Description
The WTH1 monoclonal antibody specifically binds to rat CD1d and crossreacts with mouse CD1d (with stronger reactivity against mouse CD1d1 than CD1d2). CD1d is a type I transmembrane glycoprotein that is noncovalently associated with β2-microglobulin. CD1d is expressed on various cell types including subsets of thymocytes, T cells, B cells, monocytes, macrophages, dendritic cells, endothelial cells and epithelial cells. Although structurally similar to MHC Class I antigens, CD1d molecules are rather non-polymorphic and serve to present non-peptide antigens such as endogenous or microbial glycolipids to T lymphocytes (NKT cells). The WTH2 monoclonal antibody reportedly binds to a non-overlapping epitope on rat CD1d and also crossreacts with mouse CD1d when compared with WTH1. Both WTH1 and WTH2 reportedly interfere with antigen recognition by CD1d-restricted T cells.
Bead-based compensation or unmixing controls, such as BD® CompBeads or BD™ SpectraComp™, can be used as surrogates to assess fluorescence spillover when bound to fluorochrome-conjugated antibodies. Although these beads have spectral properties similar to cells, variations in spectral emission may occur, resulting in differing spillover values compared to biological controls. Therefore, it is considered best practice to compare the spillover obtained from cells and bead-based controls when using BD® CompBeads or BD™ SpectraComp™ for the first time, to ensure they are appropriate for the intended application.
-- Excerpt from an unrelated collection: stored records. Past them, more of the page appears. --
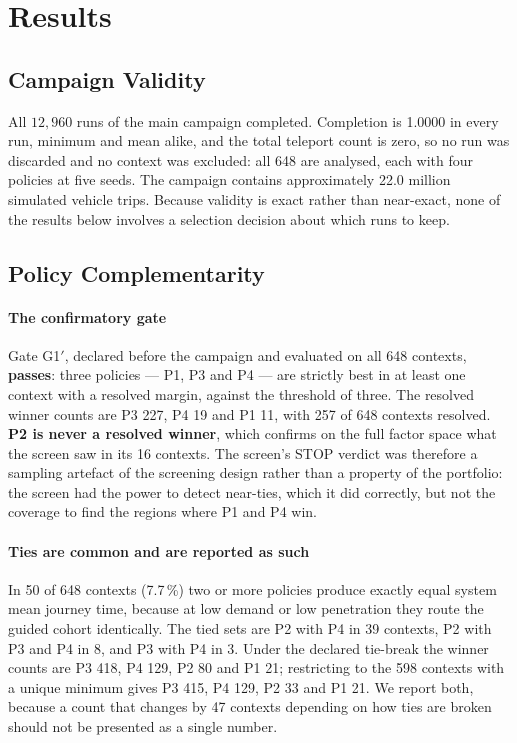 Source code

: 
\section{Results}
\label{sec:results}

\subsection{Campaign Validity}
\label{sec:validity}

All $12{,}960$ runs of the main campaign completed. Completion is 1.0000 in
every run, minimum and mean alike, and the total teleport count is zero, so no
run was discarded and no context was excluded: all 648 are analysed, each with
four policies at five seeds. The campaign contains approximately 22.0 million
simulated vehicle trips. Because validity is exact rather than near-exact, none
of the results below involves a selection decision about which runs to keep.

\subsection{Policy Complementarity}
\label{sec:complementarity}

\paragraph{The confirmatory gate}
Gate G1$'$, declared before the campaign and evaluated on all 648 contexts,
\textbf{passes}: three policies --- P1, P3 and P4 --- are strictly best in at
least one context with a resolved margin, against the threshold of three. The
resolved winner counts are P3 227, P4 19 and P1 11, with 257 of 648 contexts
resolved. \textbf{P2 is never a resolved winner}, which confirms on the full
factor space what the screen saw in its 16 contexts. The screen's STOP verdict
was therefore a sampling artefact of the screening design rather than a property
of the portfolio: the screen had the power to detect near-ties, which it did
correctly, but not the coverage to find the regions where P1 and P4 win.

\paragraph{Ties are common and are reported as such}
In 50 of 648 contexts (7.7\,\%) two or more policies produce exactly equal system
mean journey time, because at low demand or low penetration they route the guided
cohort identically. The tied sets are P2 with P4 in 39 contexts, P2 with P3 and
P4 in 8, and P3 with P4 in 3. Under the declared tie-break the winner counts are
P3 418, P4 129, P2 80 and P1 21; restricting to the 598 contexts with a unique
minimum gives P3 415, P4 129, P2 33 and P1 21. We report both, because a count
that changes by 47 contexts depending on how ties are broken should not be
presented as a single number.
The monoclonal antibody was purified from tissue culture supernatant or ascites by affinity chromatography. The antibody was conjugated to the dye under optimum conditions that minimize unconjugated dye and antibody. Store undiluted at 4°C and protected from prolonged exposure to light. Do not freeze.
1. Please refer to www.bdbiosciences.com/us/s/resources for technical protocols.
2. Please refer to http://regdocs.bd.com to access safety data sheets (SDS).
3. For U.S. patents that may apply, see bd.com/patents.
4. Caution: Sodium azide yields highly toxic hydrazoic acid under acidic conditions. Dilute azide compounds in running water before discarding to avoid accumulation of potentially explosive deposits in plumbing.
5. Since applications vary, each investigator should titrate the reagent to obtain optimal results.
6. The production process underwent stringent testing and validation to assure that it generates a high-quality conjugate with consistent performance and specific binding activity. However, verification testing has not been performed on all conjugate lots.
7. When using high concentrations of antibody, background binding of this dye to erythroid fragments produced by ammonium chloride-based lysis, such as with BD Pharm Lyse™ Lysing Buffer (Cat. No. 555899), has been observed when the antibody conjugate was present during the lysis procedure. This may cause nonspecific staining of target cells, such as leukocytes, which have bound the resulting erythroid fragments. This background can be mitigated by any of the following: titrating the antibody conjugate to a lower concentration, fixing samples with formaldehyde, or removing erythrocytes before staining (eg, gradient centrifugation or pre-lysis with wash). This background has not been observed when cells were lysed with BD FACS™ Lysing Solution (Cat. No. 349202) after staining.
8. For fluorochrome spectra and suitable instrument settings, please refer to our Multicolor Flow Cytometry web page at www.bdbiosciences.com/colors.
9. An isotype control should be used at the same concentration as the antibody of interest.
10. Please observe the following precautions: We recommend that special precautions be taken (such as wrapping vials, tubes, or racks in aluminum foil) to protect exposure of conjugated reagents, including cells stained with those reagents, to any room illumination. Absorption of visible light can significantly affect the emission spectra and quantum yield of tandem fluorochrome conjugates.
11. Alexa Fluor™ is a trademark of Life Technologies Corporation.
12. Species cross-reactivity detected in product development may not have been confirmed on every format and/or application.